Das relações exteriores malasianas

Começou com a Tunísia e o governo da Malásia manteve-se calado. Os jornais limitavam-se a noticiar os confrontos como quem narra um jogo de bocha. Não havia comentários, análises políticas, nada.

Aí veio o Egito e, de repente, qualquer um se espanta: o governo malasiano, também baseado em uma ditadura teocrática (por mais que eles sempre rejeitem esse rótulo), defende publicamente as manifestações populares no país africano! O Primeiro Ministro, em vários de seus discursos desde o início da insurgência, afirma "em nome do governo e do povo da Malásia" que um dos efeitos da globalização é dar voz aos indivíduos. A solução no Egito passa pela vontade de seus cidadãos. Oi?

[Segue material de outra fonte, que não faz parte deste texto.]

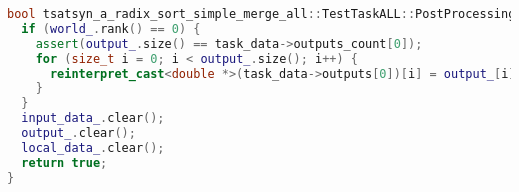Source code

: \documentclass[a4paper,12pt]{article}
\begin{document}
\begin{lstlisting}[language=C++,
    breaklines=true,       % Автоматический перенос строк
    basicstyle=\small\ttfamily, % Уменьшенный шрифт
    columns=fullflexible ]
bool tsatsyn_a_radix_sort_simple_merge_all::TestTaskALL::PostProcessingImpl() {
  if (world_.rank() == 0) {
    assert(output_.size() == task_data->outputs_count[0]);
    for (size_t i = 0; i < output_.size(); i++) {
      reinterpret_cast<double *>(task_data->outputs[0])[i] = output_[i];
    }
  }
  input_data_.clear();
  output_.clear();
  local_data_.clear();
  return true;
}
\end{lstlisting}
\end{document}
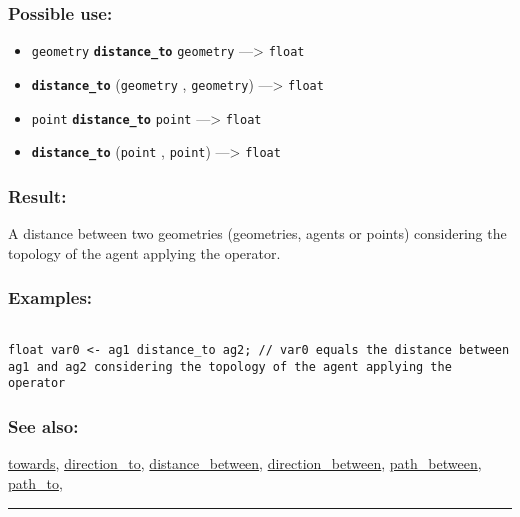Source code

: \documentclass[]{book}
\providecommand{\tightlist}{%
  \setlength{\itemsep}{0pt}\setlength{\parskip}{0pt}}
\theoremstyle{definition}
\theoremstyle{definition}
\theoremstyle{definition}
\theoremstyle{remark}
\begin{document}
\subsubsection{Possible use:}\label{possible-use-136}

\begin{itemize}
\tightlist
\item
  \texttt{geometry} \textbf{\texttt{distance\_to}} \texttt{geometry}
  ---\textgreater{} \texttt{float}
\item
  \textbf{\texttt{distance\_to}} (\texttt{geometry} , \texttt{geometry})
  ---\textgreater{} \texttt{float}
\item
  \texttt{point} \textbf{\texttt{distance\_to}} \texttt{point}
  ---\textgreater{} \texttt{float}
\item
  \textbf{\texttt{distance\_to}} (\texttt{point} , \texttt{point})
  ---\textgreater{} \texttt{float}
\end{itemize}

\subsubsection{Result:}\label{result-132}

A distance between two geometries (geometries, agents or points)
considering the topology of the agent applying the operator.

\subsubsection{Examples:}\label{examples-103}

\begin{verbatim}
 
float var0 <- ag1 distance_to ag2; // var0 equals the distance between ag1 and ag2 considering the topology of the agent applying the operator
\end{verbatim}

\subsubsection{See also:}\label{see-also-81}

\href{OperatorsSZ\#towards}{towards},
\href{OperatorsDH\#direction_to}{direction\_to},
\href{OperatorsDH\#distance_between}{distance\_between},
\href{OperatorsDH\#direction_between}{direction\_between},
\href{OperatorsNR\#path_between}{path\_between},
\href{OperatorsNR\#path_to}{path\_to},

\begin{center}\rule{0.5\linewidth}{\linethickness}\end{center}
\end{document}
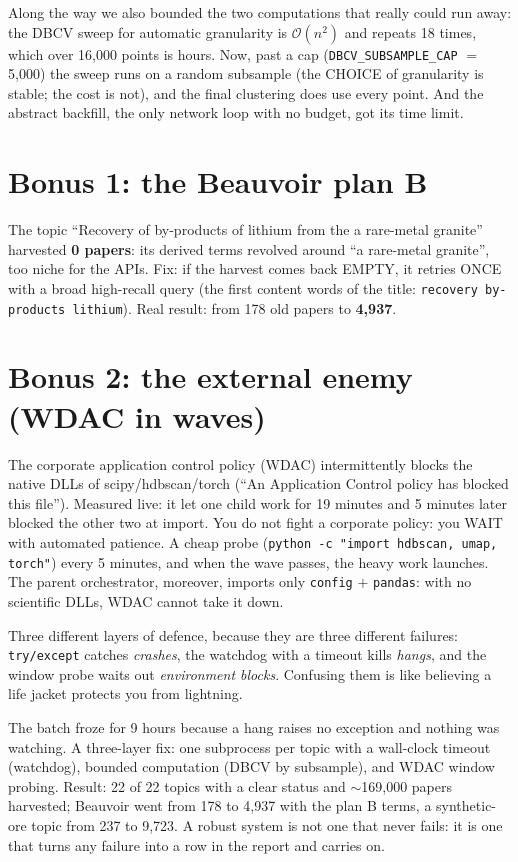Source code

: \documentclass[11pt,a4paper]{article}
\begin{document}
Along the way we also bounded the two computations that really could run away: the DBCV sweep
for automatic granularity is $\mathcal{O}(n^2)$ and repeats 18 times, which over 16,000 points
is hours. Now, past a cap (\texttt{DBCV\_SUBSAMPLE\_CAP} $=$ 5,000) the sweep runs on a random
subsample (the CHOICE of granularity is stable; the cost is not), and the final clustering does
use every point. And the abstract backfill, the only network loop with no budget, got its time
limit.

\section{Bonus 1: the Beauvoir plan B}

The topic ``Recovery of by-products of lithium from the a rare-metal granite'' harvested \textbf{0
papers}: its derived terms revolved around ``a rare-metal granite'', too niche for the APIs. Fix: if
the harvest comes back EMPTY, it retries ONCE with a broad high-recall query (the first content
words of the title: \texttt{recovery by-products lithium}). Real result: from 178 old papers to
\textbf{4,937}.

\section{Bonus 2: the external enemy (WDAC in waves)}

The corporate application control policy (WDAC) intermittently blocks the native DLLs of
scipy/hdbscan/torch (``An Application Control policy has blocked this file''). Measured live: it
let one child work for 19 minutes and 5 minutes later blocked the other two at import. You do
not fight a corporate policy: you WAIT with automated patience. A cheap probe
(\texttt{python -c "import hdbscan, umap, torch"}) every 5 minutes, and when the wave passes,
the heavy work launches. The parent orchestrator, moreover, imports only \texttt{config} $+$
\texttt{pandas}: with no scientific DLLs, WDAC cannot take it down.

\begin{ojo}
Three different layers of defence, because they are three different failures:
\texttt{try/except} catches \emph{crashes}, the watchdog with a timeout kills \emph{hangs}, and
the window probe waits out \emph{environment blocks}. Confusing them is like believing a life
jacket protects you from lightning.
\end{ojo}

\begin{resumen}
The batch froze for 9 hours because a hang raises no exception and nothing was watching. A
three-layer fix: one subprocess per topic with a wall-clock timeout (watchdog), bounded
computation (DBCV by subsample), and WDAC window probing. Result: 22 of 22 topics with a clear
status and $\sim$169,000 papers harvested; Beauvoir went from 178 to 4,937 with the plan B
terms, a synthetic-ore topic from 237 to 9,723. A robust system is not one that never fails: it is one that
turns any failure into a row in the report and carries on.
\end{resumen}
\end{document}
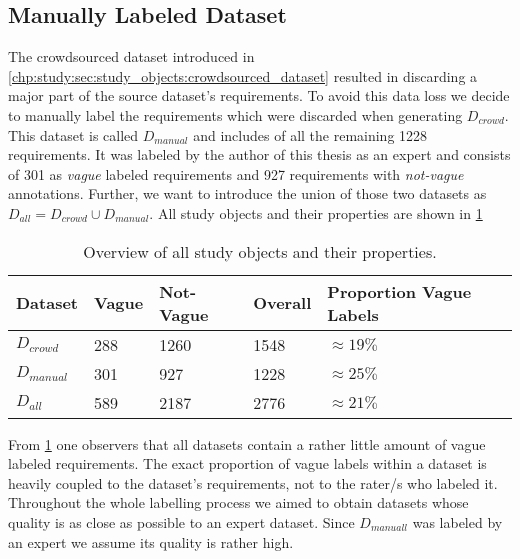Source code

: \subsection{Manually Labeled Dataset}
\label{chp:study:sec:study_objects:dataset_creation:manual_labeling}
The crowdsourced dataset introduced in \cref{chp:study:sec:study_objects:crowdsourced_dataset} resulted in discarding a major part of the source dataset's requirements.
To avoid this data loss we decide to manually label the requirements which were discarded when generating $D_{crowd}$.
This dataset is called $D_{manual}$ and includes of all the remaining 1228 requirements.
It was labeled by the author of this thesis as an expert and consists of 301 as \textit{vague} labeled requirements and 927 requirements with \textit{not-vague} annotations.
Further, we want to introduce the union of those two datasets as $D_{all} = D_{crowd} \cup D_{manual}$.
All study objects and their properties are shown in \cref{tab:study:objects:all_datasets}
\newpage
\begin{table}[htpb]
    \centering
    \begin{tabular}{l | l l l l}
        \toprule
        Dataset & Vague & Not-Vague & Overall & Proportion Vague Labels \\
        \midrule
        $D_{crowd}$ & 288 & 1260 & 1548 & $\approx19\%$\\
        $D_{manual}$ & 301 & 927 & 1228 & $\approx25\%$\\
        \midrule
        $D_{all}$ & 589 & 2187 & 2776 &  $\approx21\%$\\
        \bottomrule
    \end{tabular}
    \caption[Overview of all study objects]{Overview of all study objects and their properties.}\label{tab:study:objects:all_datasets}
\end{table}

From \cref{tab:study:objects:all_datasets} one observers that all datasets contain a rather little amount of vague labeled requirements.
The exact proportion of vague labels within a dataset is heavily coupled to the dataset's requirements, not to the rater/s who labeled it.
Throughout the whole labelling process we aimed to obtain datasets whose quality is as close as possible to an expert dataset.
Since $D_{manuall}$ was labeled by an expert we assume its quality is rather high.
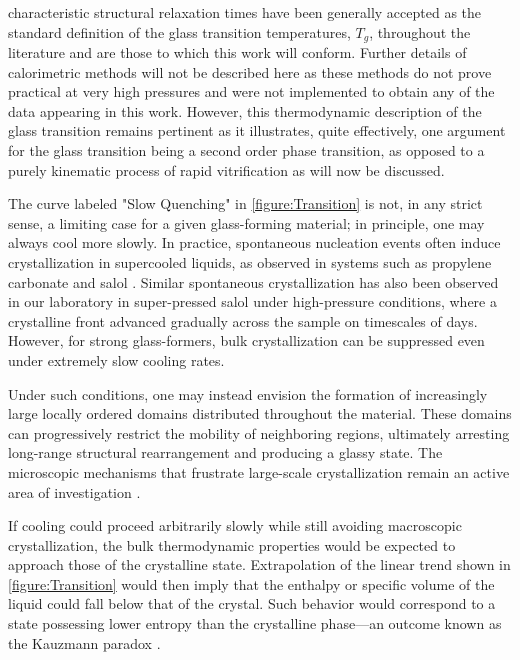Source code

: characteristic structural relaxation times have been generally accepted as the standard definition of the glass transition temperatures, $T_g$, throughout the literature and are those to which this work will conform.  Further details of calorimetric methods will not be  described here as these methods do not prove practical at very high pressures and were not implemented to obtain any of the data appearing in this work.  However, this thermodynamic description of the glass transition remains pertinent as it illustrates, quite effectively, one argument for the glass transition being a second order phase transition, as opposed to a purely kinematic process of rapid vitrification as will now be discussed.  

The curve labeled "Slow Quenching" in \fig \nolinebreak \ref{figure:Transition} is not, in any strict sense, a limiting case for a given glass-forming material; in principle, one may always cool more slowly. In practice, spontaneous nucleation events often induce crystallization in supercooled liquids, as observed in systems such as propylene carbonate and salol \nolinebreak \cite{Szklarz}. Similar spontaneous crystallization has also been observed in our laboratory in super-pressed salol under high-pressure conditions, where a crystalline front advanced gradually across the sample on timescales of days. However, for strong glass-formers, bulk crystallization can be suppressed even under extremely slow cooling rates.

Under such conditions, one may instead envision the formation of increasingly large locally ordered domains distributed throughout the material. These domains can progressively restrict the mobility of neighboring regions, ultimately arresting long-range structural rearrangement and producing a glassy state. The microscopic mechanisms that frustrate large-scale crystallization remain an active area of investigation \nolinebreak \cite{Shintani}.

If cooling could proceed arbitrarily slowly while still avoiding macroscopic crystallization, the bulk thermodynamic properties would be expected to approach those of the crystalline state. Extrapolation of the linear trend shown in \fig \nolinebreak \ref{figure:Transition} would then imply that the enthalpy or specific volume of the liquid could fall below that of the crystal. Such behavior would correspond to a state possessing lower entropy than the crystalline phase—an outcome known as the Kauzmann paradox \nolinebreak \cite{Kauzmann}. 

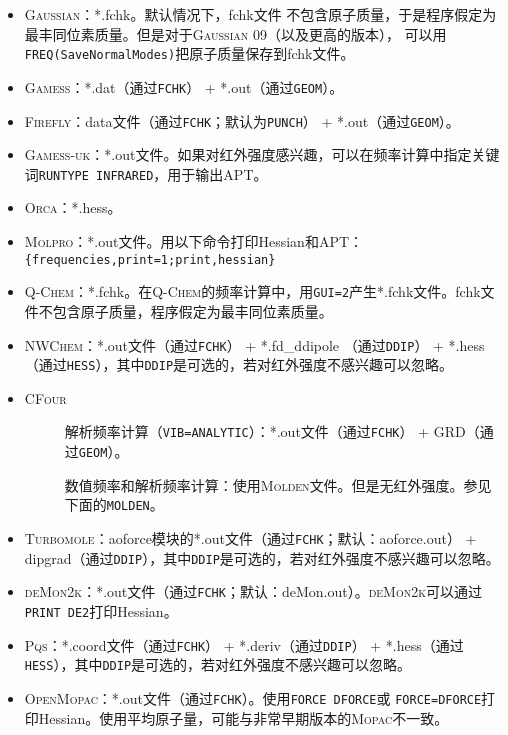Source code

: \documentclass[12pt,a4paper,openany,twoside,cap]{ctexbook}
\begin{document}
\begin{itemize}
\item \textsc{Gaussian}：*.fchk。默认情况下，fchk文件 不包含原子质量，于是程序假定为最丰同位素质量。但是对于\textsc{Gaussian} 09（以及更高的版本），
可以用\texttt{FREQ(SaveNormalModes)}把原子质量保存到fchk文件。
\item \textsc{Gamess}：*.dat（通过\verb|FCHK|） + *.out（通过\verb|GEOM|）。
\item \textsc{Firefly}：data文件（通过\verb|FCHK|；默认为\verb|PUNCH|） + *.out（通过\verb|GEOM|）。
\item \textsc{Gamess-uk}：*.out文件。如果对红外强度感兴趣，可以在频率计算中指定关键词\texttt{RUNTYPE INFRARED}，用于输出APT。
\item \textsc{Orca}：*.hess。
\item \textsc{Molpro}：*.out文件。用以下命令打印Hessian和APT： \\
\verb|{frequencies,print=1;print,hessian}|
\item \textsc{Q-Chem}：*.fchk。在\textsc{Q-Chem}的频率计算中，用\texttt{GUI=2}产生*.fchk文件。fchk文件不包含原子质量，程序假定为最丰同位素质量。
\item \textsc{NWChem}：*.out文件（通过\verb|FCHK|） + *.fd{\_}ddipole （通过\verb|DDIP|） +
*.hess （通过\verb|HESS|），其中\verb|DDIP|是可选的，若对红外强度不感兴趣可以忽略。
\item \textsc{CFour}
  \begin{description}
  \item[ ]解析频率计算（\texttt{VIB=ANALYTIC}）：*.out文件（通过\verb|FCHK|） + GRD（通过\verb|GEOM|）。
  \item[ ]数值频率和解析频率计算：使用\textsc{Molden}文件。但是无红外强度。参见下面的\texttt{MOLDEN}。
  \end{description}
\item \textsc{Turbomole}：aoforce模块的*.out文件（通过\verb|FCHK|；默认：aoforce.out） +
dipgrad（通过\verb|DDIP|），其中\verb|DDIP|是可选的，若对红外强度不感兴趣可以忽略。
\item \textsc{deMon2k}：*.out文件（通过\verb|FCHK|；默认：deMon.out）。\textsc{deMon2k}可以通过\texttt{PRINT DE2}打印Hessian。
\item \textsc{Pqs}：*.coord文件（通过\verb|FCHK|） + *.deriv（通过\verb|DDIP|） + *.hess（通过\verb|HESS|），其中\verb|DDIP|是可选的，若对红外强度不感兴趣可以忽略。
\item \textsc{OpenMopac}：*.out文件（通过\verb|FCHK|）。使用\texttt{FORCE DFORCE}或
\texttt{FORCE=DFORCE}打印Hessian。使用平均原子量，可能与非常早期版本的\textsc{Mopac}不一致。

\end{itemize}
\end{document}
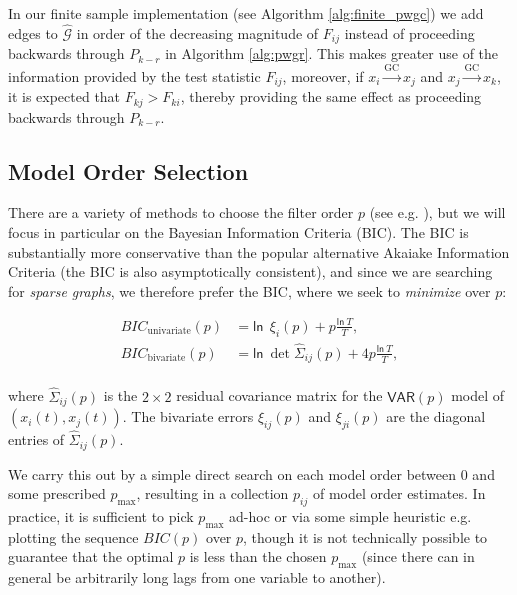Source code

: \documentclass{statsoc}
\def\gc{\overset{\text{GC}}{\rightarrow}}  %
\def\gcg{\mathcal{G}}  %
\def\VAR{\mathsf{VAR}}  %
\def\ln{\mathsf{ln\ }}  %
\begin{document}
In our finite sample implementation (see Algorithm
\ref{alg:finite_pwgc}) we add edges to $\widehat{\gcg}$ in order of
the decreasing magnitude of $F_{ij}$ instead of proceeding backwards
through $P_{k - r}$ in Algorithm \ref{alg:pwgr}.  This makes greater
use of the information provided by the test statistic $F_{ij}$,
moreover, if $x_i \gc x_j$ and $x_j \gc x_k$, it is expected that
$F_{kj} > F_{ki}$, thereby providing the same effect as proceeding
backwards through $P_{k - r}$.
\subsection{Model Order Selection}
\label{sec:model_order_selection}
There are a variety of methods to choose the filter order $p$ (see
e.g. \cite{lutkepohl2005new}), but we will focus in particular on the
Bayesian Information Criteria (BIC).  The BIC is substantially more
conservative than the popular alternative Akaiake Information Criteria
(the BIC is also asymptotically consistent), and since we are
searching for \textit{sparse graphs}, we therefore prefer the BIC,
where we seek to \textit{minimize} over $p$:

\begin{equation}
  \label{eqn:bic}
  \begin{aligned}
    BIC_{\text{univariate}}(p) &= \ln\ \xi_i(p) + p\frac{\ln T}{T},\\
    BIC_{\text{bivariate}}(p) &= \ln \det \widehat{\Sigma}_{ij}(p) + 4p\frac{\ln T}{T},\\
  \end{aligned}
\end{equation}

where $\widehat{\Sigma}_{ij}(p)$ is the $2 \times 2$ residual
covariance matrix for the $\VAR(p)$ model of $(x_i(t), x_j(t))$.  The
bivariate errors $\xi_{ij}(p)$ and $\xi_{ji}(p)$ are the diagonal
entries of $\widehat{\Sigma}_{ij}(p)$.

We carry this out by a simple direct search on each model order
between $0$ and some prescribed $p_\text{max}$, resulting in a
collection $p_{ij}$ of model order estimates.  In practice, it is
sufficient to pick $p_\text{max}$ ad-hoc or via some simple heuristic
e.g. plotting the sequence $BIC(p)$ over $p$, though it is not
technically possible to guarantee that the optimal $p$ is less than
the chosen $p_\text{max}$ (since there can in general be arbitrarily
long lags from one variable to another).
\end{document}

Uma operação de retirada de malaios do Egito foi iniciada no começo desta semana. A Força Aérea e a Marinha foram enviadas a Cairo e Alexandria para resgatar as 11 mil pessoas vivendo no país, a maioria estudantes universitários. Somando-se ao apoio democrático, outro fato também é curioso: os malaios estão sendo levados à Jeddah para de lá serem embarcados à Malásia! O apoio da Arábia Saudita é tamanho que o próprio Príncipe Abdullah está patrocinando alguns vôos - mas, não foi ele mesmo quem garantiu exílio a Ben Ali, o ex-presidente daquele país também do norte da África que a Malásia nem quis saber?!

Ok, ok, vamos tentar entender essa (in)equação. Externamente, a Malásia é vista como um dos países muçulmanos mais liberais, sendo exemplo para a emancipação democrática dentre as nações islâmicas. Lida bem com a China, os Estados Unidos (???) e possui inúmeras relações comerciais com o Irã - ninguém questiona as joint-ventures milionárias no ramo da construção civil e de oléo e gás. Enquanto isso, o repórter que noticia a manifestação anti-Mubarak em frente à Embaixada Norte-Americana de hoje de manhã é o mesmo que cobre o julgamento de mais um blogueiro preso por discordar de algum apontamento na política interna.

Se o Movimento dos Não-Alinhados ainda existisse, a Malásia certamente estaria nele. Seu desenvolvimento econômico nos últimos anos tem sido exponencial - sem alarde, porém. Garantir mercados para seus produtos é o que faz o Estado dançar como bem entende - sem a influência desta nação capitalista ou daquele governo teocrático. Hillary Clinton esteve aqui no começo do ano e o assunto "Irã" não foi levantado em nenhum momento. Iranianos têm entrada livre na Malásia e seus representanes políticos ou comerciais anunciam novas empreitadas com frequência. Mesmo sendo constitucionalmente islâmico, o país também aplica duras penas a jihadistas, perseguindo células de grupos indonésios e africanos. Ao contrário do que se passa com Tunísia, Israel, Egito, Arábia e Iêmen, a Malásia escolheu sozinha um lado: o próprio.

(Alguém aí já pensou, por acaso, no gasoduto Egito-Israel no meio dessa bagunça? Nas sabotagens que já começaram e no potencial de negócios para este país de cá, ao ver um governo desestabilizado e consumidores sem fornecimento?)

Uma pena que essa liberdade da política exterior não se reflita muito nas políticas nacionais. Mas, como eu já disse por aqui, isso é outra história, a ser contada longe da Ásia.


: : Em KL, 23h45.
: : Ouvindo os tambores do Ano Novo Chinês.